Figure 1: Filtration range comparison.

Most physical, chemical and biological processes for waste water treatment are optimised for the removal or treatment of a particular contaminant or group of contaminants. The RO process, however, is indiscriminate as its retention efficiency is primarily dependent upon molecular weight and polarity of the contaminant molecules. The exceptional characteristics of RO membranes results in more than 99% of large molecules dissolved in the waste water to be retained. Even ions of valance 1 such as Na+ and Cl- are retained.

Most commercially available plants are constructed as two stage plants, with contaminant removal rates better than 99.6%. Where an unusually high strength waste water is treated or very stringent discharge consents apply, a three stage plant can be employed to achieve contaminant removal rates better than 99.98%.

Figure 2: Retention effect [%] against number of membrane stages.

Reverse Osmosis Plant Overview

Most commercial RO plants designed for the treatment of a waste water are of multi-permeate stage configuration, typically two and occasionally three stages. The first stage provides the majority of the treatment while subsequent stages “polish” the permeate further.

The plants use artificial, semi-permeable membranes of thin film composite construction. Such membranes have high salt rejection and display very high physical and chemical durability.

A variety of membrane module systems are available, including proprietary tubular modules, spiral wound modules, hollow fibre modules and disc tube modules. Standard spiral wound modules, hollow fibre modules and disc tube modules are sensitive to the presence of solids in the leachate. For this reason RO plants incorporate a pre-filtration stage using sand-filters and fine filters.

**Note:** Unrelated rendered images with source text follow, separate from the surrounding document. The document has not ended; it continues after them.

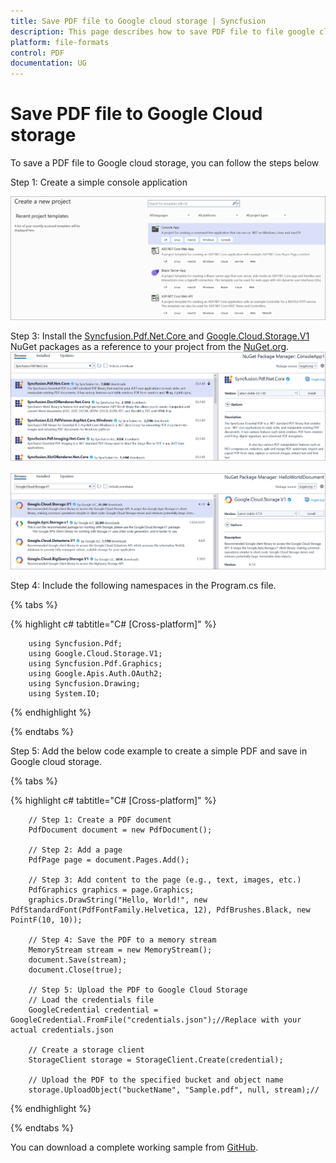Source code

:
 ```yaml
---
title: Save PDF file to Google cloud storage | Syncfusion
description: This page describes how to save PDF file to file google cloud storage in C#  using Syncfusion .NET PDF library.
platform: file-formats
control: PDF
documentation: UG
---
```

# Save PDF file to Google Cloud storage

To save a PDF file to Google cloud storage, you can follow the steps below


Step 1: Create a simple console application

![Project configuration window](Save-PDF-Images/Console-Application.png)

Step 3: Install the [Syncfusion.Pdf.Net.Core ](https://www.nuget.org/packages/Syncfusion.Pdf.Net.Core) and [Google.Cloud.Storage.V1](https://www.nuget.org/packages/Google.Cloud.Storage.V1) NuGet packages as a reference to your project from the [NuGet.org](https://www.nuget.org/).
![NuGet package installation](Save-PDF-Images/Syncfusion.Pdf.Net.Core-nuget.png)
<br><br>
![NuGet package installation](Save-PDF-Images/Google.Cloud.Storage.V1-nuget.png)


Step 4: Include the following namespaces in the Program.cs file.

{% tabs %}

{% highlight c# tabtitle="C# [Cross-platform]" %}

        using Syncfusion.Pdf;
        using Google.Cloud.Storage.V1;
        using Syncfusion.Pdf.Graphics;
        using Google.Apis.Auth.OAuth2;
        using Syncfusion.Drawing;
        using System.IO;

{% endhighlight %}

{% endtabs %}


Step 5: Add the below code example to create a simple PDF and save in Google cloud storage.

{% tabs %}

{% highlight c# tabtitle="C# [Cross-platform]" %}

        // Step 1: Create a PDF document
        PdfDocument document = new PdfDocument();

        // Step 2: Add a page
        PdfPage page = document.Pages.Add();

        // Step 3: Add content to the page (e.g., text, images, etc.)
        PdfGraphics graphics = page.Graphics;
        graphics.DrawString("Hello, World!", new PdfStandardFont(PdfFontFamily.Helvetica, 12), PdfBrushes.Black, new PointF(10, 10));

        // Step 4: Save the PDF to a memory stream
        MemoryStream stream = new MemoryStream();
        document.Save(stream);
        document.Close(true);

        // Step 5: Upload the PDF to Google Cloud Storage
        // Load the credentials file
        GoogleCredential credential = GoogleCredential.FromFile("credentials.json");//Replace with your actual credentials.json

        // Create a storage client
        StorageClient storage = StorageClient.Create(credential);

        // Upload the PDF to the specified bucket and object name
        storage.UploadObject("bucketName", "Sample.pdf", null, stream);//



{% endhighlight %}

{% endtabs %}

You can download a complete working sample from [GitHub](https://github.com/SyncfusionExamples/PDF-Examples/tree/master/Save-PDF-file/To%20Google%20Cloud%20Storage).
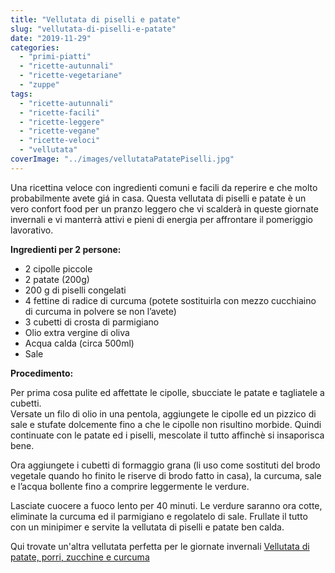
 ```yaml
---
title: "Vellutata di piselli e patate"
slug: "vellutata-di-piselli-e-patate"
date: "2019-11-29"
categories: 
  - "primi-piatti"
  - "ricette-autunnali"
  - "ricette-vegetariane"
  - "zuppe"
tags: 
  - "ricette-autunnali"
  - "ricette-facili"
  - "ricette-leggere"
  - "ricette-vegane"
  - "ricette-veloci"
  - "vellutata"
coverImage: "../images/vellutataPatatePiselli.jpg"
---
```


Una ricettina veloce con ingredienti comuni e facili da reperire e che molto probabilmente avete giá in casa. Questa vellutata di piselli e patate è un vero confort food per un pranzo leggero che vi scalderà in queste giornate invernali e vi manterrà attivi e pieni di energia per affrontare il pomeriggio lavorativo.

**Ingredienti per 2 persone:**

- 2 cipolle piccole
- 2 patate (200g)
- 200 g di piselli congelati
- 4 fettine di radice di curcuma (potete sostituirla con mezzo cucchiaino di curcuma in polvere se non l’avete)
- 3 cubetti di crosta di parmigiano
- Olio extra vergine di oliva
- Acqua calda (circa 500ml)
- Sale

**Procedimento:**

Per prima cosa pulite ed affettate le cipolle, sbucciate le patate e tagliatele a cubetti.  
Versate un filo di olio in una pentola, aggiungete le cipolle ed un pizzico di sale e stufate dolcemente fino a che le cipolle non risultino morbide. Quindi continuate con le patate ed i piselli, mescolate il tutto affinchè si insaporisca bene.

Ora aggiungete i cubetti di formaggio grana (li uso come sostituti del brodo vegetale quando ho finito le riserve di brodo fatto in casa), la curcuma, sale e l’acqua bollente fino a comprire leggermente le verdure.

Lasciate cuocere a fuoco lento per 40 minuti. Le verdure saranno ora cotte, eliminate la curcuma ed il parmigiano e regolatelo di sale. Frullate il tutto con un minipimer e servite la vellutata di piselli e patate ben calda.

Qui trovate un'altra vellutata perfetta per le giornate invernali [Vellutata di patate, porri, zucchine e curcuma](https://cucinadalnord.it/vellutata-di-patate-porri-zucchine-curcuma/)

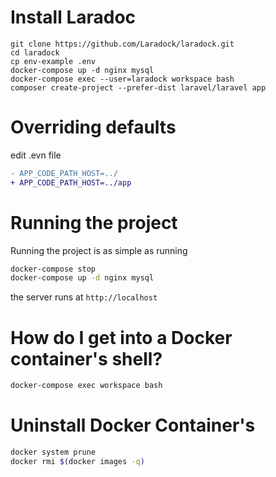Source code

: # Install Laradoc

```shell
git clone https://github.com/Laradock/laradock.git
cd laradock
cp env-example .env
docker-compose up -d nginx mysql
docker-compose exec --user=laradock workspace bash
composer create-project --prefer-dist laravel/laravel app

```

# Overriding defaults

edit .evn file

```diff
- APP_CODE_PATH_HOST=../
+ APP_CODE_PATH_HOST=../app
```

# Running the project

Running the project is as simple as running

```sh
docker-compose stop
docker-compose up -d nginx mysql
```

 the server runs at `http://localhost`

# How do I get into a Docker container's shell?

```sh
docker-compose exec workspace bash
```

 

# Uninstall  Docker Container's

```sh
docker system prune
docker rmi $(docker images -q)
```

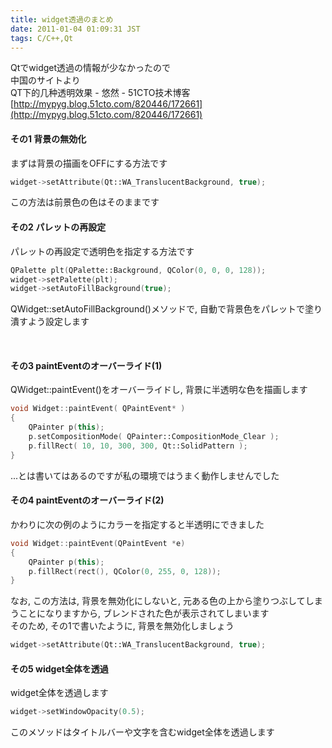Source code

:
 ```yaml
---
title: widget透過のまとめ
date: 2011-01-04 01:09:31 JST
tags: C/C++,Qt
---
```


Qtでwidget透過の情報が少なかったので<br />
中国のサイトより<br />
QT下的几种透明效果 - 悠然 - 51CTO技术博客<br />[http://mypyg.blog.51cto.com/820446/172661](http://mypyg.blog.51cto.com/820446/172661)

#### その1 背景の無効化

まずは背景の描画をOFFにする方法です

```cpp
widget->setAttribute(Qt::WA_TranslucentBackground, true);
```

この方法は前景色の色はそのままです



#### その2 パレットの再設定

パレットの再設定で透明色を指定する方法です

```cpp
QPalette plt(QPalette::Background, QColor(0, 0, 0, 128));
widget->setPalette(plt);
widget->setAutoFillBackground(true);
```

QWidget::setAutoFillBackground()メソッドで, 自動で背景色をパレットで塗り潰すよう設定します

<br />

#### その3 paintEventのオーバーライド(1)

QWidget::paintEvent()をオーバーライドし, 背景に半透明な色を描画します

```cpp
void Widget::paintEvent( QPaintEvent* )
{
    QPainter p(this);
    p.setCompositionMode( QPainter::CompositionMode_Clear );
    p.fillRect( 10, 10, 300, 300, Qt::SolidPattern );
}
```

...とは書いてはあるのですが私の環境ではうまく動作しませんでした



#### その4 paintEventのオーバーライド(2)

かわりに次の例のようにカラーを指定すると半透明にできました

```cpp
void Widget::paintEvent(QPaintEvent *e)
{
    QPainter p(this);
    p.fillRect(rect(), QColor(0, 255, 0, 128));
}
```

なお, この方法は, 背景を無効化にしないと, 元ある色の上から塗りつぶしてしまうことになりますから, ブレンドされた色が表示されてしまいます<br />
そのため, その1で書いたように, 背景を無効化しましょう

```cpp
widget->setAttribute(Qt::WA_TranslucentBackground, true);
```

#### その5 widget全体を透過

widget全体を透過します

```cpp
widget->setWindowOpacity(0.5);
```

このメソッドはタイトルバーや文字を含むwidget全体を透過します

The membrane modules are mounted inside pressure tubes on racks, complete with interconnecting pipework and recirculation pumps. Leachate recirculation in each membrane block provides constant conditions on the membrane surface. The feed to a membrane must be of a sufficiently high velocity in order to avoid concentration polarisation and fouling effects that would decrease their efficiency.

RO plants are designed to provide as large a surface area of membrane as possible for a given treatment unit. Based on calculated flux rates of permeate through the membranes, values of between 13 and 15 litres of permeate per square metre of membrane per hour have been reported.

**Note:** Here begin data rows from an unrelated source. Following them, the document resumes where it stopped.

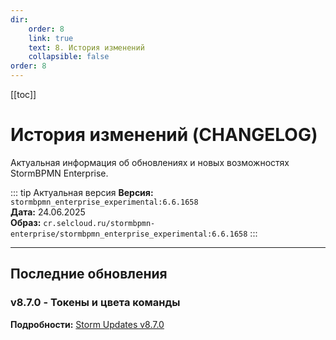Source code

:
```yaml
---
dir:
    order: 8
    link: true
    text: 8. История изменений
    collapsible: false
order: 8
---
```


[[toc]]

# История изменений (CHANGELOG)

Актуальная информация об обновлениях и новых возможностях StormBPMN Enterprise.

::: tip Актуальная версия
**Версия:** `stormbpmn_enterprise_experimental:6.6.1658`  
**Дата:** 24.06.2025  
**Образ:** `cr.selcloud.ru/stormbpmn-enterprise/stormbpmn_enterprise_experimental:6.6.1658`
:::

---

## Последние обновления

### v8.7.0 - Токены и цвета команды

**Подробности:** [Storm Updates v8.7.0](https://stormbpmn.com/blog/storm-updates/v870-token-i-cveta-komandy)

Membrane flux rates gradually reduce, therefore, they need to be washed intermittently with a solution of membrane detergent and permeate produced by the plant. There is no requirement for a fresh water supply. “Wash” cycles are generally managed automatically and their frequency is governed by the level of contaminants in the leachate and in particular those of calcium, BOD5, COD etc.

Figure 3: Two-stage RO container schematic diagram and interior.

Continuously working RO plants are fully automatic. Operating parameters are permanently recorded and displayed. Start and shutdown procedures occur automatically. In most cases remote plant operation is possible.

Reverse Osmosis Treatment of Landfill Leachate

RO is a well established technology for waste water treatment and water purification applications. Developments in membrane technology, particularly of spiral wound types, has also resulted in the wide spread use of RO on European landfills for leachate treatment.

The main application of RO treatment on landfills is:

Permanent on-site treatment
Supplementing existing alternative on-site treatment processes, for example:
An SBR plant which is unable to treat sufficient volumes of leachate due to heavy rainfall or reduced treatment efficiency during the winter
Providing temporary treatment whilst an SBR plant is out of operation
An SBR plant that cannot satisfy the discharge consent conditions
A more cost effective and environmentally sustainable alternative to tankering leachate off-site

Currently, there are over 100 plants in operation, either in isolation or in combination with biological treatment plants, some for more than 15 years. As a fine filtration process, RO is particularly well suited for leachate treatment as it is capable of removing greater than 99.9 % of BOD, COD, ammonia, metal, inorganic salt and List I and II substances.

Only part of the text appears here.